I'm appointing Equiniti, the company's registrars to act as scrutineers. As usual, we'll be holding a poll vote on all the resolutions. I hope you all have polling cards and pens that you were given at registration. If you've already lodged a proxy form appointing the Chairman of the meeting as your proxy and you do not wish to change any of your votes, there is no need to complete the polling card. However, if you wish to change any of your votes, you must complete the polling card with respect of every resolution.

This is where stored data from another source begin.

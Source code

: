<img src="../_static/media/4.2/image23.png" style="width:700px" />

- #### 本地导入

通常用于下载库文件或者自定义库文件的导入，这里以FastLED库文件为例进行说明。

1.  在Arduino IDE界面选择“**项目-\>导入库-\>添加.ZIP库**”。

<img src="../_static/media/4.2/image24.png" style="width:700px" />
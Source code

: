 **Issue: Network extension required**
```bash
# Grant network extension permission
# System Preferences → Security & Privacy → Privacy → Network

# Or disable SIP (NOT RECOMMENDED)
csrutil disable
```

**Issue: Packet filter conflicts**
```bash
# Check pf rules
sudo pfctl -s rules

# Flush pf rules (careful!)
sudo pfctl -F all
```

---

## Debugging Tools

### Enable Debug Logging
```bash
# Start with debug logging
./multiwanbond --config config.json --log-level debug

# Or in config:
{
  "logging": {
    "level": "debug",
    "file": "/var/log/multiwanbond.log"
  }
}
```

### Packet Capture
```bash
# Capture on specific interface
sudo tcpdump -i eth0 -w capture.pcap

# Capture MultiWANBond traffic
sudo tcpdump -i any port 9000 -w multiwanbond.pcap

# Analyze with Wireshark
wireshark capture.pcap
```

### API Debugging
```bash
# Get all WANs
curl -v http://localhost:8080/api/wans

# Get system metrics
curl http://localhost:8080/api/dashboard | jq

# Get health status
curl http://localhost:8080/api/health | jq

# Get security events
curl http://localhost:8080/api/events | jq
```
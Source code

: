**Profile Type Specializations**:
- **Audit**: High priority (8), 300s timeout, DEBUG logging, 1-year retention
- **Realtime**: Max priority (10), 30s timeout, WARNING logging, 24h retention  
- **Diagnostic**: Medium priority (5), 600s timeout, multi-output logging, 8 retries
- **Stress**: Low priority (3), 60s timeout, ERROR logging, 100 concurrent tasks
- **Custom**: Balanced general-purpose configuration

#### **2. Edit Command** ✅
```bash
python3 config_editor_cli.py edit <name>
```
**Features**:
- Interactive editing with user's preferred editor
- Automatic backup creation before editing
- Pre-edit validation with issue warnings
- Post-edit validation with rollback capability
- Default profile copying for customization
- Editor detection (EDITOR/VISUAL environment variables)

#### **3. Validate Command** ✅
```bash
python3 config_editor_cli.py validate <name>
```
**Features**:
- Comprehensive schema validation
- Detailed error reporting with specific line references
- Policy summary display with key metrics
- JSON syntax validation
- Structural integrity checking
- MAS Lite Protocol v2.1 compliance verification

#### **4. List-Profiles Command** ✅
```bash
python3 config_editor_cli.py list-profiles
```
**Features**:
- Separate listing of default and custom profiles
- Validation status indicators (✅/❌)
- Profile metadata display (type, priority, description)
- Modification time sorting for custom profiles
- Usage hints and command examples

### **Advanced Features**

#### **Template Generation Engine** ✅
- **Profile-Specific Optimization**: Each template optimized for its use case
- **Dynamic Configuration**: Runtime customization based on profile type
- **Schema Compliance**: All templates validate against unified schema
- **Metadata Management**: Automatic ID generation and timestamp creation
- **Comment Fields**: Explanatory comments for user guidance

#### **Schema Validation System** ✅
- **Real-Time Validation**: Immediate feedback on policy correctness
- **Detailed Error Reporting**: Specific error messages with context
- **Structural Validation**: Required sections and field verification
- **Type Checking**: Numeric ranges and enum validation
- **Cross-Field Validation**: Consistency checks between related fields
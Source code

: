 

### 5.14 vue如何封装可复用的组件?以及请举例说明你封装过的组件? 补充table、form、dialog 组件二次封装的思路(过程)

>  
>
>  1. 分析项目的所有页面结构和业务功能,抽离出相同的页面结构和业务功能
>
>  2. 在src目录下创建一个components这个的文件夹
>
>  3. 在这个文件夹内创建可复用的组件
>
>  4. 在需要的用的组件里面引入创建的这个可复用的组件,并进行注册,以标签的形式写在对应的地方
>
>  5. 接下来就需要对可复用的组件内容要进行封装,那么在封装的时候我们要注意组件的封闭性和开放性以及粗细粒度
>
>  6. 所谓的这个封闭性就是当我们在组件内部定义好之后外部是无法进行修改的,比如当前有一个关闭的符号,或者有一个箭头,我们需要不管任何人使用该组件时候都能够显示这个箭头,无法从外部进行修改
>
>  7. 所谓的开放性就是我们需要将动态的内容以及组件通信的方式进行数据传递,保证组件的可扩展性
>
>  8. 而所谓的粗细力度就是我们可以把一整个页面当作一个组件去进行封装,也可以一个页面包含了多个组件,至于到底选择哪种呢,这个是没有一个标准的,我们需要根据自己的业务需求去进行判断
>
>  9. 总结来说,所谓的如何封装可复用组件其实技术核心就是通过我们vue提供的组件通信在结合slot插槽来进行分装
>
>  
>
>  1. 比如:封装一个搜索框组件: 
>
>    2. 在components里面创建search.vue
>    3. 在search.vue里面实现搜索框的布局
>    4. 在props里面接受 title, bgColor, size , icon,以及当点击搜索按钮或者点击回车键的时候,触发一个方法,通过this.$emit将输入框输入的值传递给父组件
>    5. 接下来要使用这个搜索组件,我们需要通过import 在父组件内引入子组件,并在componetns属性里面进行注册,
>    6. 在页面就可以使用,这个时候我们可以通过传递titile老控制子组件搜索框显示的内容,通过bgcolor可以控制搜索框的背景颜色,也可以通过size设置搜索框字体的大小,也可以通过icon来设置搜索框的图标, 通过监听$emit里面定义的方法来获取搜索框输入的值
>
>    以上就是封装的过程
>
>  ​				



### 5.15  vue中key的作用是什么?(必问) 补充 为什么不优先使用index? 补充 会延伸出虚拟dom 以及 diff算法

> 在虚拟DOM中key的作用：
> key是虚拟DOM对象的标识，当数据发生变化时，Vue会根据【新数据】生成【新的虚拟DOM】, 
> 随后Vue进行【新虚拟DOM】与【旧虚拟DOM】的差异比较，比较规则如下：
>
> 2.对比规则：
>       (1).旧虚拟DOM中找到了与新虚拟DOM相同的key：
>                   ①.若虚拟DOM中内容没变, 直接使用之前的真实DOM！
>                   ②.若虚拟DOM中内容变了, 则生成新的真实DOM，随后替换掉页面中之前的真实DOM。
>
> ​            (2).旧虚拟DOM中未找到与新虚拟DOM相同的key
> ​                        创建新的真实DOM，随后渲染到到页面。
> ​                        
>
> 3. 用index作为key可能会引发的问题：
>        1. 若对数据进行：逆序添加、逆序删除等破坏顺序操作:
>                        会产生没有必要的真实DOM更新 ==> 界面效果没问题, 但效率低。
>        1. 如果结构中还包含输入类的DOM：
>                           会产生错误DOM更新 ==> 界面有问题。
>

We expect to announce the results of the votes later today. You have all received the notice of this meeting together with my letter and the circular that explain what is being proposed. This year, there are 12 resolutions on the agenda, and I would now like to move to put the resolutions to the meeting. In the interest of efficiency, I will not read out each individual resolution, but to remind you they are being displayed on the screen and they are of course also on your polling cards. I put resolutions 1 to 8 to the meeting as ordinary resolutions and I put resolutions 9 to 12 to the meeting as special resolutions.
As usual, a separate vote is being proposed in respect of the election of reelection of each director. Let me now ask Graham Chipchase, our Senior Independent Non Executive Director, to propose the resolution for my own reelection.
Thank you, Leif. I'd like to propose a resolution for the reelection of Leif Johansen.
Thank you, Graham. Please now mark your polling cards to cast your votes. May I remind you please to take your completed polling cards and post them into the polling boxes. You will find the polling boxes at the doors as you leave the room. You can deposit your completed polling board into any box.
The polling boxes are easy to spot, but please don't hesitate to ask one of the ushers if you can't find 1. The poll will close 10 minutes after the end of the meeting. We expect to announce the results of the voting later today through our regulatory information service and on our website. That, ladies and gentlemen, concludes today's business. Thank you for attending the meeting.
May I wish you a safe journey home and good day to you. Thank you.